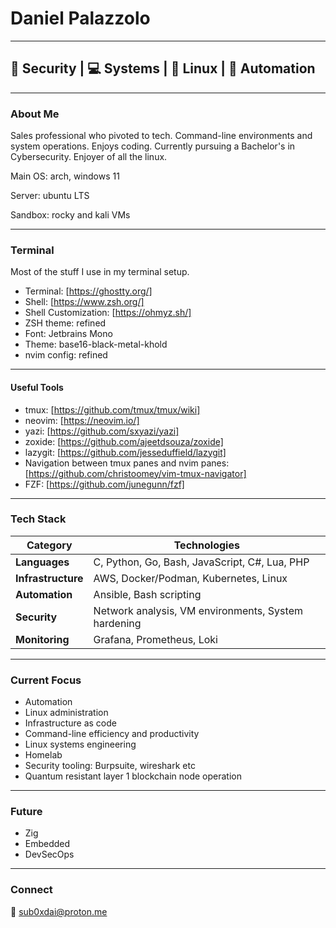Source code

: # Daniel Palazzolo
---

## 🔐 Security | 💻 Systems | 🐧 Linux | 🤖 Automation 
---
### About Me

Sales professional who pivoted to tech. Command-line environments and system operations. Enjoys coding. Currently pursuing a Bachelor's in Cybersecurity. Enjoyer of all the linux. 

Main OS: arch, windows 11

Server: ubuntu LTS

Sandbox: rocky and kali VMs


---
### Terminal 

Most of the stuff I use in my terminal setup.

- Terminal: [https://ghostty.org/]
- Shell: [https://www.zsh.org/]
- Shell Customization: [https://ohmyz.sh/]
- ZSH theme: refined 
- Font: Jetbrains Mono
- Theme: base16-black-metal-khold
- nvim config: refined

---
#### Useful Tools

- tmux: [https://github.com/tmux/tmux/wiki]
- neovim: [https://neovim.io/]
- yazi: [https://github.com/sxyazi/yazi]
- zoxide: [https://github.com/ajeetdsouza/zoxide]
- lazygit: [https://github.com/jesseduffield/lazygit]
- Navigation between tmux panes and nvim panes: [https://github.com/christoomey/vim-tmux-navigator]
- FZF: [https://github.com/junegunn/fzf]


---
### Tech Stack

| Category | Technologies |
|----------|-------------|
| **Languages** | C, Python, Go, Bash, JavaScript, C#, Lua, PHP |
| **Infrastructure** | AWS, Docker/Podman, Kubernetes, Linux |
| **Automation** | Ansible, Bash scripting |
| **Security** | Network analysis, VM environments, System hardening |
| **Monitoring** | Grafana, Prometheus, Loki |

---
### Current Focus

- Automation
- Linux administration 
- Infrastructure as code
- Command-line efficiency and productivity
- Linux systems engineering
- Homelab
- Security tooling: Burpsuite, wireshark etc
- Quantum resistant layer 1 blockchain node operation

---
### Future

- Zig
- Embedded
- DevSecOps

---
### Connect

📧 [sub0xdai@proton.me](mailto:sub0xdai@proton.me)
____
- [PROBLEM REQUIREMENTS]: Within the data, count the lines that hold the word "Infrastructure". Answer with the figure and nothing more.

- [RESULT]: 2